The “Fortnight for Freedom” campaign was developed after the Department of Health and Human Services mandated reproductive health care opposed by the church.
Polls show many Catholics support the mandate and don’t feel threatened by it. But a backlash arose, and protests against the requirement were organized around the country.
In his homily, Lori asked Catholics to oppose the mandate and others like it, urging them to take on the role of being an “obstacle” to what he described as the nation’s increasing secularization.
Lori’s words follow similar messages issued by Catholic bishops in recent months, but they carry some added weight. As archbishop of Baltimore, a city considered to be the birthplace of American Catholicism, and as chairman of the U.S. Conference of Bishops’ Ad Hoc Committee for Religious Liberty, the outspoken Lori commands attention in Catholic circles, much like his predecessor, Cardinal Edwin F. O’Brien, who was at the Mass.
“We cannot — we will not — comply with this unjust law,” O’Brien wrote in a letter in February. “The Administration has cast aside the First Amendment to the Constitution of the United States, denying to Catholics our nation’s first and most fundamental freedom, that of religious liberty.”
Lori echoed O’Brien in his homily at the Basilica on Thursday.
“The freedom of conscientious and like-minded individuals to conduct such businesses in accord with the teaching of the Church now hangs in the balance,” Lori said in the advance text of his statements.
Michael Ruck, a parishioner at the Basilica from Hunt Valley, called the Mass “a real indication of how the Catholic Church supports these issues of religious freedom,” and said he was happy Baltimore was the site of the campaign’s launch.
“The fact it is right here in Baltimore, America’s first cathedral, a symbol of religious freedom, is just so appropriate,” he said.
According to recent polling by the Public Religion Research Institute, a nonpartisan, nonprofit organization that researches religious values in public life, about 57 percent of American Catholics do not feel their religious freedom is being threatened, and 65 percent believe publicly held corporations should be held to the mandates of the Obama administration’s health reform law.
Protesters outside the Basilica said they wanted to show that opposition to the church hierarchy exists.
“I just think they are wasting their energies and resources on an issue that does not really speak to the issues in people’s lives,” said Nancy Assero, a Baltimore resident and parishioner of St. Francis of Assisi parish in the city’s Mayfield neighborhood. “I could walk into any church in the country, and I would bet my [retirement plan] that 90 percent of the women there have practiced contraception.”
Salt, of Catholics United, said his group is made up of Democrats and Republicans, and skews toward younger Catholics but has many older members as well. The group wants to see Catholic bishops focus on “justice and the common good,” issues that “most American Catholics are talking about at the dinner table.”
The bishops’ decision to focus on “sexual politics” shows “just how out of touch they are with most American Catholics,” Salt said.

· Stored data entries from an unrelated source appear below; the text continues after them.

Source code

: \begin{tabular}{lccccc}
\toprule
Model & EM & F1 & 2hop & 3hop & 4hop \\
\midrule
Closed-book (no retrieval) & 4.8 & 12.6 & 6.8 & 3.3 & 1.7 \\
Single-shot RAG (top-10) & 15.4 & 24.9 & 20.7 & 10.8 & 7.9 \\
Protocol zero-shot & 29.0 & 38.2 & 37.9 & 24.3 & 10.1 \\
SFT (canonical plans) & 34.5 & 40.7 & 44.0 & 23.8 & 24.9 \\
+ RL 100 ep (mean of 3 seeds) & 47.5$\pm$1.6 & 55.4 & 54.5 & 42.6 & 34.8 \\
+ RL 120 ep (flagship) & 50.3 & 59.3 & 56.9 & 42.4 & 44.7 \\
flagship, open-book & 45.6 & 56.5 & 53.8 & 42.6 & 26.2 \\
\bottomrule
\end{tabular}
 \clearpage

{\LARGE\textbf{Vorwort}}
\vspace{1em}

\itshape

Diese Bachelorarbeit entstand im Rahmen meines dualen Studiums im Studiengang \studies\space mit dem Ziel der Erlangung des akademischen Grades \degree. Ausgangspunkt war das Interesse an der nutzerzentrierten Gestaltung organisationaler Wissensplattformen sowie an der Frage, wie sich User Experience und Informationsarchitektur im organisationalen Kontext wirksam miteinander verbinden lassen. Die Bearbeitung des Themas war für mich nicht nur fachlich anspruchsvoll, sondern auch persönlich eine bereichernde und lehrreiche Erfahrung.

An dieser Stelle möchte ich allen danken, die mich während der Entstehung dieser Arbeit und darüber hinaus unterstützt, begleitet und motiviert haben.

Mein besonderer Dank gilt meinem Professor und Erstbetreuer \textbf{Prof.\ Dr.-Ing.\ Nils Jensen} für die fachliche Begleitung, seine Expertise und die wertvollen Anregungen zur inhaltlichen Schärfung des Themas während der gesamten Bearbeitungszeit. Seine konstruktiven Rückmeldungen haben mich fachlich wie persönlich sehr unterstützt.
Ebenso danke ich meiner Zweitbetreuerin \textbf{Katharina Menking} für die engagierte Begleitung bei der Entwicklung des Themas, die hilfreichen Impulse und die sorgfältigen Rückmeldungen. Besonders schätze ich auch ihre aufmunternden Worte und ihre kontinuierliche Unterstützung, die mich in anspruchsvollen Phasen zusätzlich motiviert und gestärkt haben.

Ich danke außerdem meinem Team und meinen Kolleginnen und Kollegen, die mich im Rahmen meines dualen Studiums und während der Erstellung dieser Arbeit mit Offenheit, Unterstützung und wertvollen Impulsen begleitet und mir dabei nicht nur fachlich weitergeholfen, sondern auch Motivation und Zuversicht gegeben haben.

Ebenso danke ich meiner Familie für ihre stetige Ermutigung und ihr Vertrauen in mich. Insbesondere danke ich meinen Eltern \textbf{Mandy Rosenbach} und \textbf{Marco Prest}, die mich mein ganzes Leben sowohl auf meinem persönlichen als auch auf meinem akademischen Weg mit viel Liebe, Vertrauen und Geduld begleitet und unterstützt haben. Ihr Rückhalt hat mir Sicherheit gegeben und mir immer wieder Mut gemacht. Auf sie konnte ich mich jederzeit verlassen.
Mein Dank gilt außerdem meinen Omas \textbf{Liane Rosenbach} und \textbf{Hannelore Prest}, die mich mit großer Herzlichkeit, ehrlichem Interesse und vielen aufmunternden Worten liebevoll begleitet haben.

“This is embarrassing,” he said of the bishops’ campaign. “We want the leadership of the church to focus on what matters, not on these manufactured controversies.”
Phil Attey, executive director of the group Catholics for Equality, which supports equality for lesbian, gay, bisexual and transgender people in the Catholic Church, said the bishops’ initiative is “election-year posturing.”
“We need pastors, not politicians,” he said. “Their political antics are hurting the church.”
The “Fortnight for Freedom” campaign continues through July 4, when a closing liturgy will be celebrated by Cardinal Donald Wuerl at the Basilica of the National Shrine of the Immaculate Conception in Washington.